I have few memories of talking about Susan with mom until I was in my 30’s. In the early days, I spent hours alone in my closet playing with Susan’s favorite doll. Or looking for her up in the clouds. Or talking to her while I walked to school.
Mom’s grief came out in her music. I’ve written before of her mournful playing in the middle of the night. Her loss and heartache showed up in her collection of papers. Notes from friends about Susan. The bulletin from Susan’s funeral. Hymn lyrics that offered solace. Faded pictures of Susan as a baby and little girl. Bits of poetry on loss and hope. Scripture verses that spoke of pain and comfort.
The loss of a child … it is unimaginable to me. The pain, unforgettable.
When I was in my late 20’s, I worked as a live-in babysitter for a young family. My charge was primarily three-year old David but I also helped Virginia with their new set of twins. During my stay, one of the three-month boys, Nathan, died of crib death.

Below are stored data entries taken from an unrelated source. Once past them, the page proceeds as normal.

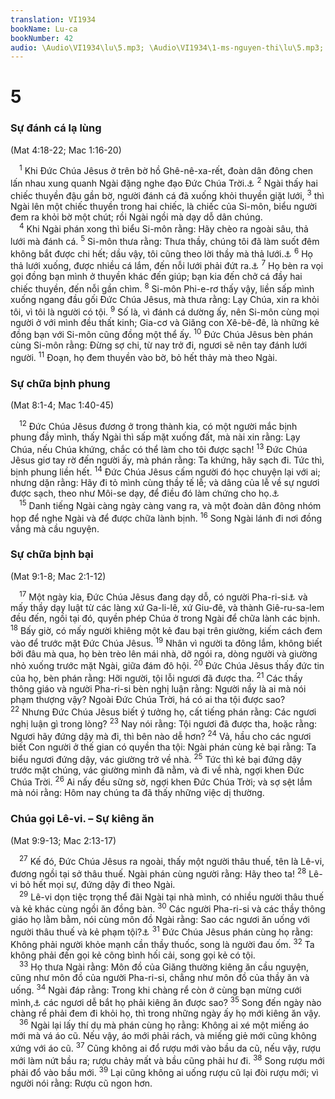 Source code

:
 ```yaml
---
translation: VI1934
bookName: Lu-ca 
bookNumber: 42
audio: \Audio\VI1934\lu\5.mp3; \Audio\VI1934\1-ms-nguyen-thi\lu\5.mp3; \Audio\VI1934\2-ms-david-dong\lu\5.mp3
---
```


<div class="title"><h1>5</h1><h3>Sự đánh cá lạ lùng</h3><p>(Mat 4:18-22; Mac 1:16-20)</p></div>
<span class="verse lu_5_1"> <sup>1</sup> Khi Đức Chúa Jêsus ở trên bờ hồ Ghê-nê-xa-rết, đoàn dân đông chen lấn nhau xung quanh Ngài đặng nghe đạo Đức Chúa Trời.<a data-toggle="tooltip" data-placement="bottom" title="Mat 13:1-2; Mac 3:9-10; 4:1">⚓</a></span>
<span class="verse lu_5_2"><sup>2</sup> Ngài thấy hai chiếc thuyền đậu gần bờ, người đánh cá đã xuống khỏi thuyền giặt lưới, </span>
<span class="verse lu_5_3"><sup>3</sup> thì Ngài lên một chiếc thuyền trong hai chiếc, là chiếc của Si-môn, biểu người đem ra khỏi bờ một chút; rồi Ngài ngồi mà dạy dỗ dân chúng. <br/></span>
<span class="verse lu_5_4"> <sup>4</sup> Khi Ngài phán xong thì biểu Si-môn rằng: Hãy chèo ra ngoài sâu, thả lưới mà đánh cá. </span>
<span class="verse lu_5_5"><sup>5</sup> Si-môn thưa rằng: Thưa thầy, chúng tôi đã làm suốt đêm không bắt được chi hết; dầu vậy, tôi cũng theo lời thầy mà thả lưới.<a data-toggle="tooltip" data-placement="bottom" title="Gi 21:3">⚓</a></span>
<span class="verse lu_5_6"><sup>6</sup> Họ thả lưới xuống, được nhiều cá lắm, đến nỗi lưới phải đứt ra.<a data-toggle="tooltip" data-placement="bottom" title="Gi 21:6">⚓</a></span>
<span class="verse lu_5_7"><sup>7</sup> Họ bèn ra vọi gọi đồng bạn mình ở thuyền khác đến giúp; bạn kia đến chở cá đầy hai chiếc thuyền, đến nỗi gần chìm. </span>
<span class="verse lu_5_8"><sup>8</sup> Si-môn Phi-e-rơ thấy vậy, liền sấp mình xuống ngang đầu gối Đức Chúa Jêsus, mà thưa rằng: Lạy Chúa, xin ra khỏi tôi, vì tôi là người có tội. </span>
<span class="verse lu_5_9"><sup>9</sup> Số là, vì đánh cá dường ấy, nên Si-môn cùng mọi người ở với mình đều thất kinh; Gia-cơ và Giăng con Xê-bê-đê, là những kẻ đồng bạn với Si-môn cũng đồng một thể ấy. </span>
<span class="verse lu_5_10"><sup>10</sup> Đức Chúa Jêsus bèn phán cùng Si-môn rằng: Đừng sợ chi, từ nay trở đi, ngươi sẽ nên tay đánh lưới người. </span>
<span class="verse lu_5_11"><sup>11</sup> Đoạn, họ đem thuyền vào bờ, bỏ hết thảy mà theo Ngài. <br/></span>
<div class="title"><h3>Sự chữa bịnh phung</h3><p>(Mat 8:1-4; Mac 1:40-45)</p></div>
<span class="verse lu_5_12"> <sup>12</sup> Đức Chúa Jêsus đương ở trong thành kia, có một người mắc bịnh phung đầy mình, thấy Ngài thì sấp mặt xuống đất, mà nài xin rằng: Lạy Chúa, nếu Chúa khứng, chắc có thể làm cho tôi được sạch! </span>
<span class="verse lu_5_13"><sup>13</sup> Đức Chúa Jêsus giơ tay rờ đến người ấy, mà phán rằng: Ta khứng, hãy sạch đi. Tức thì, bịnh phung liền hết. </span>
<span class="verse lu_5_14"><sup>14</sup> Đức Chúa Jêsus cấm người đó học chuyện lại với ai; nhưng dặn rằng: Hãy đi tỏ mình cùng thầy tế lễ; và dâng của lễ về sự ngươi được sạch, theo như Môi-se dạy, để điều đó làm chứng cho họ.<a data-toggle="tooltip" data-placement="bottom" title="Le 14:1-32">⚓</a><br/></span>
<span class="verse lu_5_15"> <sup>15</sup> Danh tiếng Ngài càng ngày càng vang ra, và một đoàn dân đông nhóm họp để nghe Ngài và để được chữa lành bịnh. </span>
<span class="verse lu_5_16"><sup>16</sup> Song Ngài lánh đi nơi đồng vắng mà cầu nguyện. <br/></span>
<div class="title"><h3>Sự chữa bịnh bại</h3><p>(Mat 9:1-8; Mac 2:1-12)</p></div>
<span class="verse lu_5_17"> <sup>17</sup> Một ngày kia, Đức Chúa Jêsus đang dạy dỗ, có người Pha-ri-si<a data-toggle="tooltip" data-placement="bottom" title="Xem chú thích ở Mat 3:7">⚓</a> và mấy thầy dạy luật từ các làng xứ Ga-li-lê, xứ Giu-đê, và thành Giê-ru-sa-lem đều đến, ngồi tại đó, quyền phép Chúa ở trong Ngài để chữa lành các bịnh. </span>
<span class="verse lu_5_18"><sup>18</sup> Bấy giờ, có mấy người khiêng một kẻ đau bại trên giường, kiếm cách đem vào để trước mặt Đức Chúa Jêsus. </span>
<span class="verse lu_5_19"><sup>19</sup> Nhân vì người ta đông lắm, không biết bởi đâu mà qua, họ bèn trèo lên mái nhà, dỡ ngói ra, dòng người và giường nhỏ xuống trước mặt Ngài, giữa đám đô hội. </span>
<span class="verse lu_5_20"><sup>20</sup> Đức Chúa Jêsus thấy đức tin của họ, bèn phán rằng: Hỡi người, tội lỗi ngươi đã được tha. </span>
<span class="verse lu_5_21"><sup>21</sup> Các thầy thông giáo và người Pha-ri-si bèn nghị luận rằng: Người nầy là ai mà nói phạm thượng vậy? Ngoài Đức Chúa Trời, há có ai tha tội được sao? </span>
<span class="verse lu_5_22"><sup>22</sup> Nhưng Đức Chúa Jêsus biết ý tưởng họ, cất tiếng phán rằng: Các ngươi nghị luận gì trong lòng? </span>
<span class="verse lu_5_23"><sup>23</sup> Nay nói rằng: Tội ngươi đã được tha, hoặc rằng: Ngươi hãy đứng dậy mà đi, thì bên nào dễ hơn? </span>
<span class="verse lu_5_24"><sup>24</sup> Vả, hầu cho các ngươi biết Con người ở thế gian có quyền tha tội: Ngài phán cùng kẻ bại rằng: Ta biểu ngươi đứng dậy, vác giường trở về nhà. </span>
<span class="verse lu_5_25"><sup>25</sup> Tức thì kẻ bại đứng dậy trước mặt chúng, vác giường mình đã nằm, và đi về nhà, ngợi khen Đức Chúa Trời. </span>
<span class="verse lu_5_26"><sup>26</sup> Ai nấy đều sững sờ, ngợi khen Đức Chúa Trời; và sợ sệt lắm mà nói rằng: Hôm nay chúng ta đã thấy những việc dị thường. <br/></span>
<div class="title"><h3>Chúa gọi Lê-vi. – Sự kiêng ăn</h3><p>(Mat 9:9-13; Mac 2:13-17)</p></div>
<span class="verse lu_5_27"> <sup>27</sup> Kế đó, Đức Chúa Jêsus ra ngoài, thấy một người thâu thuế, tên là Lê-vi, đương ngồi tại sở thâu thuế. Ngài phán cùng người rằng: Hãy theo ta! </span>
<span class="verse lu_5_28"><sup>28</sup> Lê-vi bỏ hết mọi sự, đứng dậy đi theo Ngài. <br/></span>
<span class="verse lu_5_29"> <sup>29</sup> Lê-vi dọn tiệc trọng thể đãi Ngài tại nhà mình, có nhiều người thâu thuế và kẻ khác cùng ngồi ăn đồng bàn. </span>
<span class="verse lu_5_30"><sup>30</sup> Các người Pha-ri-si và các thầy thông giáo họ lằm bằm, nói cùng môn đồ Ngài rằng: Sao các ngươi ăn uống với người thâu thuế và kẻ phạm tội?<a data-toggle="tooltip" data-placement="bottom" title="Lu 15:1-2">⚓</a></span>
<span class="verse lu_5_31"><sup>31</sup> Đức Chúa Jêsus phán cùng họ rằng: Không phải người khỏe mạnh cần thầy thuốc, song là người đau ốm. </span>
<span class="verse lu_5_32"><sup>32</sup> Ta không phải đến gọi kẻ công bình hối cải, song gọi kẻ có tội. <br/></span>
<span class="verse lu_5_33"> <sup>33</sup> Họ thưa Ngài rằng: Môn đồ của Giăng thường kiêng ăn cầu nguyện, cũng như môn đồ của người Pha-ri-si, chẳng như môn đồ của thầy ăn và uống. </span>
<span class="verse lu_5_34"><sup>34</sup> Ngài đáp rằng: Trong khi chàng rể còn ở cùng bạn mừng cưới mình,<a data-toggle="tooltip" data-placement="bottom" title="Nt: các con trai của phòng tiệc cưới">⚓</a> các ngươi dễ bắt họ phải kiêng ăn được sao? </span>
<span class="verse lu_5_35"><sup>35</sup> Song đến ngày nào chàng rể phải đem đi khỏi họ, thì trong những ngày ấy họ mới kiêng ăn vậy. <br/></span>
<span class="verse lu_5_36"> <sup>36</sup> Ngài lại lấy thí dụ mà phán cùng họ rằng: Không ai xé một miếng áo mới mà vá áo cũ. Nếu vậy, áo mới phải rách, và miếng giẻ mới cũng không xứng với áo cũ. </span>
<span class="verse lu_5_37"><sup>37</sup> Cũng không ai đổ rượu mới vào bầu da cũ, nếu vậy, rượu mới làm nứt bầu ra; rượu chảy mất và bầu cũng phải hư đi. </span>
<span class="verse lu_5_38"><sup>38</sup> Song rượu mới phải đổ vào bầu mới. </span>
<span class="verse lu_5_39"><sup>39</sup> Lại cũng không ai uống rượu cũ lại đòi rượu mới; vì người nói rằng: Rượu cũ ngon hơn. <br/></span>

I called mom in tears. On hearing about the sudden death of this little boy she sobbed. The pain of her loss from more than 20 years ago came back with full force. “Tell Virginia I am so very sorry,” she said. “She will be in my prayers.”
Years later at the funeral of my brother John, she comforted me as I sobbed. “We cannot die from pain. We can live through anything,” she said as she hugged me with her warm, soft arms. “The Lord is with us. He will give us strength. His mercies endure forever.”